The newest feature, the “macro” macro, makes it much easier to use because you can write a macro in Enhanced C# and immediately call that macro in the same file (just like in all Lisp languages). Previously, writing new macros was a clumsier process that required a separate project to hold them.

Here’s an example using macro. This macro’s job is to convert a UTF-8 string into a byte array, e.g. var hello = stringToBytes("hi!") becomes var hello = new byte[] { (byte) 'h', (byte) 'i', (byte) '!' };

macro stringToBytes($str) {
    var s = (string) str.Value;
    var bytes = Encoding.UTF8.GetBytes(s).Select(
        b => quote((byte) $(LNode.Literal((char) b))));
    return quote(new byte[] { $(..bytes) });
}

This macro uses the quote macro to generate a syntax tree for the cast to (byte) and for the literal characters, created with the LNode.Literal method.

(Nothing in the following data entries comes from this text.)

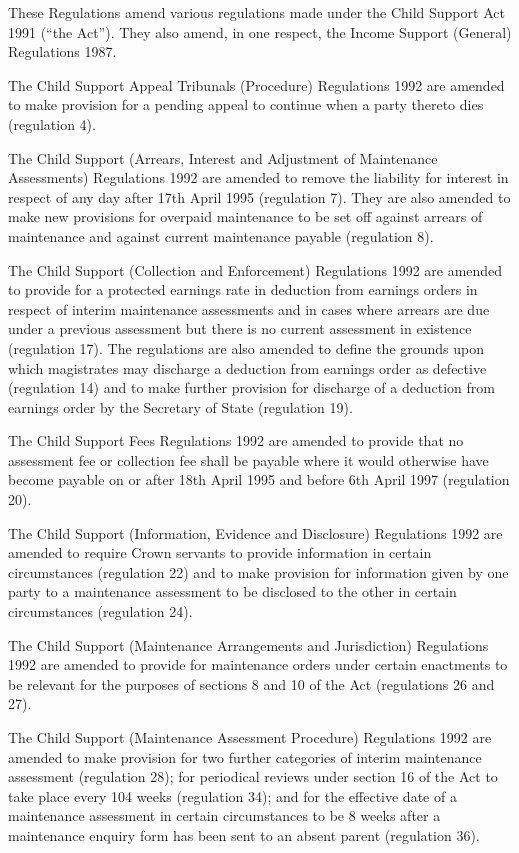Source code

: \documentclass[a4paper]{article}
\begin{document}
These Regulations amend various regulations made under the Child Support Act 1991 (“the Act”). They also amend, in one respect, the Income Support (General) Regulations 1987.

  The Child Support Appeal Tribunals (Procedure) Regulations 1992 are amended to make provision for a pending appeal to continue when a party thereto dies (regulation 4).

  The Child Support (Arrears, Interest and Adjustment of Maintenance Assessments) Regulations 1992 are amended to remove the liability for interest in respect of any day after 17th April 1995 (regulation 7). They are also amended to make new provisions for overpaid maintenance to be set off against arrears of maintenance and against current maintenance payable (regulation 8).

\begin{sloppypar}
  The Child Support (Collection and Enforcement) Regulations 1992 are amended to provide for a protected earnings rate in deduction from earnings orders in respect of interim maintenance assessments and in cases where arrears are due under a previous assessment but there is no current assessment in existence (regulation 17). The regulations are also amended to define the grounds upon which magistrates may discharge a deduction from earnings order as defective (regulation 14) and to make further provision for discharge of a deduction from earnings order by the Secretary of State (regulation 19).
\end{sloppypar}

  The Child Support Fees Regulations 1992 are amended to provide that no assessment fee or collection fee shall be payable where it would otherwise have become payable on or after 18th April 1995 and before 6th April 1997 (regulation 20).

  The Child Support (Information, Evidence and Disclosure) Regulations 1992 are amended to require Crown servants to provide information in certain circumstances (regulation 22) and to make provision for information given by one party to a maintenance assessment to be disclosed to the other in certain circumstances (regulation 24).

  The Child Support (Maintenance Arrangements and Jurisdiction) Regulations 1992 are amended to provide for maintenance orders under certain enactments to be relevant for the purposes of sections 8 and 10 of the Act (regulations 26 and 27).

  The Child Support (Maintenance Assessment Procedure) Regulations 1992 are amended to make provision for two further categories of interim maintenance assessment (regulation 28); for periodical reviews under section 16 of the Act to take place every 104 weeks (regulation 34); and for the effective date of a maintenance assessment in certain circumstances to be 8 weeks after a maintenance enquiry form has been sent to an absent parent (regulation 36).
\end{document}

LNode is short for “Loyc node”, a reference to the underlying syntax tree, called a Loyc tree. A Loyc tree is a simple (ish) data structure inspired by the Lisp family of languages. Loyc trees can theoretically represent syntax in any language, and in fact the macro processor (called LeMP) is language-agnostic and currently supports three separate syntaxes: EC#, and LES versions 2 and 3. (to support additional languages I would need volunteers to help, as I’ve got my hands full with two other projects atm). This is cool, but as far as I can tell, it is not possible for a multi-language preprocessor to support a hygienic macro system, so it doesn’t.

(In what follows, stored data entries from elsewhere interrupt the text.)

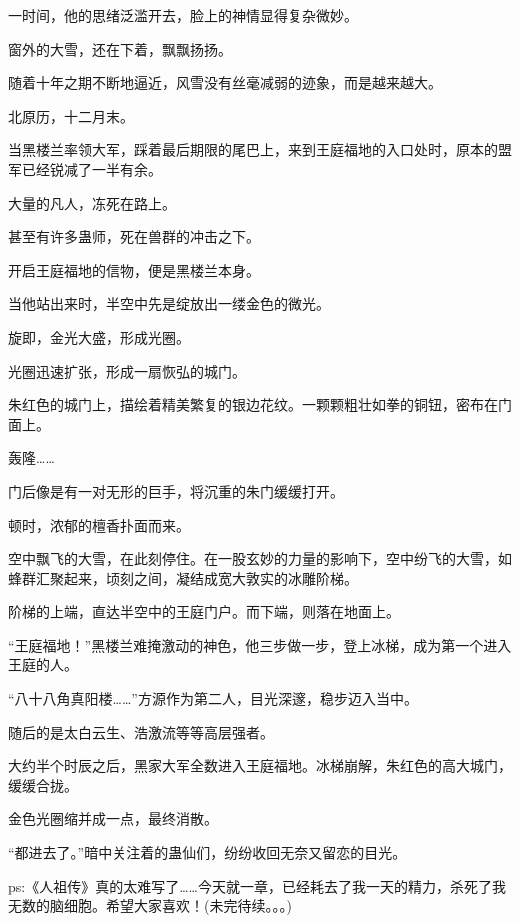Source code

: \begin{this_body}
一时间，他的思绪泛滥开去，脸上的神情显得复杂微妙。

窗外的大雪，还在下着，飘飘扬扬。

随着十年之期不断地逼近，风雪没有丝毫减弱的迹象，而是越来越大。

北原历，十二月末。

当黑楼兰率领大军，踩着最后期限的尾巴上，来到王庭福地的入口处时，原本的盟军已经锐减了一半有余。

大量的凡人，冻死在路上。

甚至有许多蛊师，死在兽群的冲击之下。

开启王庭福地的信物，便是黑楼兰本身。

当他站出来时，半空中先是绽放出一缕金色的微光。

旋即，金光大盛，形成光圈。

光圈迅速扩张，形成一扇恢弘的城门。

朱红色的城门上，描绘着精美繁复的银边花纹。一颗颗粗壮如拳的铜钮，密布在门面上。

轰隆……

门后像是有一对无形的巨手，将沉重的朱门缓缓打开。

顿时，浓郁的檀香扑面而来。

空中飘飞的大雪，在此刻停住。在一股玄妙的力量的影响下，空中纷飞的大雪，如蜂群汇聚起来，顷刻之间，凝结成宽大敦实的冰雕阶梯。

阶梯的上端，直达半空中的王庭门户。而下端，则落在地面上。

“王庭福地！”黑楼兰难掩激动的神色，他三步做一步，登上冰梯，成为第一个进入王庭的人。

“八十八角真阳楼……”方源作为第二人，目光深邃，稳步迈入当中。

随后的是太白云生、浩激流等等高层强者。

大约半个时辰之后，黑家大军全数进入王庭福地。冰梯崩解，朱红色的高大城门，缓缓合拢。

金色光圈缩并成一点，最终消散。

“都进去了。”暗中关注着的蛊仙们，纷纷收回无奈又留恋的目光。

ps:《人祖传》真的太难写了……今天就一章，已经耗去了我一天的精力，杀死了我无数的脑细胞。希望大家喜欢！(未完待续。。。)

\end{this_body}

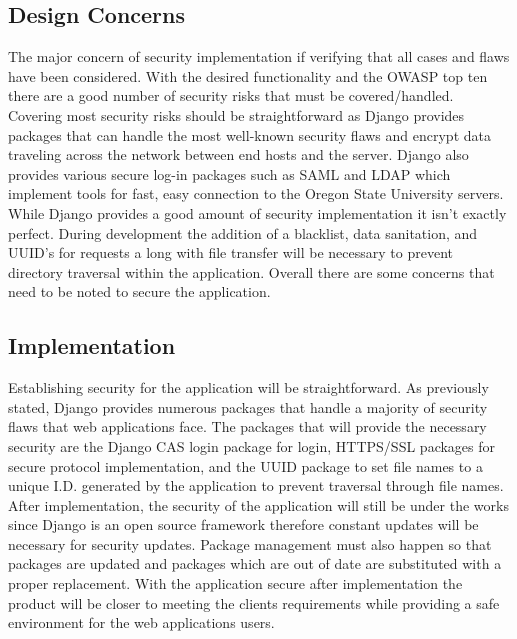 \documentclass[onecolumn, draftclsnofoot,10pt, compsoc]{IEEEtran}
\begin{document}
\subsection{Design Concerns}
The major concern of security implementation if verifying that all cases and flaws have been considered. With the desired functionality and the OWASP top ten there are a good number of security risks that must be covered/handled. Covering most security risks should be straightforward as Django provides packages that can handle the most well-known security flaws and encrypt data traveling across the network between end hosts and the server. Django also provides various secure log-in packages such as SAML and LDAP which implement tools for fast, easy connection to the Oregon State University servers. While Django provides a good amount of security implementation it isn’t exactly perfect. During development the addition of a blacklist, data sanitation, and UUID's for requests a long with file transfer will be necessary to prevent directory traversal within the application. Overall there are some concerns that need to be noted to secure the application. 

\subsection{Implementation}
Establishing security for the application will be straightforward. As previously stated, Django provides numerous packages that handle a majority of security flaws that web applications face. The packages that will provide the necessary security are the Django CAS login package for login, HTTPS/SSL packages for secure protocol implementation, and the UUID package to set file names to a unique I.D. generated by the application to prevent traversal through file names. After implementation, the security of the application will still be under the works since Django is an open source framework therefore constant updates will be necessary for security updates. Package management must also happen so that packages are updated and packages which are out of date are substituted with a proper replacement. With the application secure after implementation the product will be closer to meeting the clients requirements while providing a safe environment for the web applications users.  
\end{document}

A typical use of Enhanced C# is generating sequences of similar but repetitive code. For example, last week I wrote this code to generate some methods:

define isUnsigned($T) {
    $T `staticMatches` uint || $T `staticMatches` ulong;
}

public partial struct JsonWriter {
    // This is a new macro, unreleased; it'll replace the old unroll macro
    ##unroll($T in (int, uint, long, ulong)) {
        public $T Sync(Symbol? name, $T savable) {
            _s.WriteProp(name == null ? "" : name.Name, (long) savable, !isUnsigned($T));
            return savable;
        }
    }
    ...
}

The generated methods look like this:

    public uint Sync(Symbol? name, uint savable) {
        _s.WriteProp(name == null ? "" : name.Name, (long) savable, !(true || false));
        return savable;
    }

Anyway, the reason I dropped by today is that I’ve never actually written a program in Lisp or Clojure; I did everything based on just reading about them. So I’ve been learning things like “controlling macro execution order is hard and not very intuitive”, e.g. I’ve been patching some built-in macros to reverse execution order, and made a macro called #preprocessChild that overrides execution order for specific parameter(s) of other macros.

There are a lot of built-in macros light now, but their naming conventions (and behavior conventions) are not settled and not entirely consistent because I’ve been a bit indecisive over the past few years about what the rules should be

So, I wonder if any Clojure developers are (1) experts in using macros and (2) might like to help design, implement or just play with macros in C#. If so, please head on over to the LeMP home page and look around, install the Visual Studio extension, try out the LeMPDemo.exe in the released zip file, or ask me any questions you have.

didibus · July 1, 2021, 6:56pm

FYI, Clojure can also run on the .NET run-time, no need for an enhanced C# when you can just use Clojure as-is :

And a Unity friendly compiler:

didibus · July 1, 2021, 7:07pm

More to your question though, you cannot control macroexpansion order in Clojure, it is always outside in.

So the macro wrapping other macros expands first, and so on.

Because of the Lisp syntax, this is pretty easy to follow visually, since everything is nested:

(foo (bar (baz 1 2 3)

Consider all are macros, foo will expand first, than bar, than baz.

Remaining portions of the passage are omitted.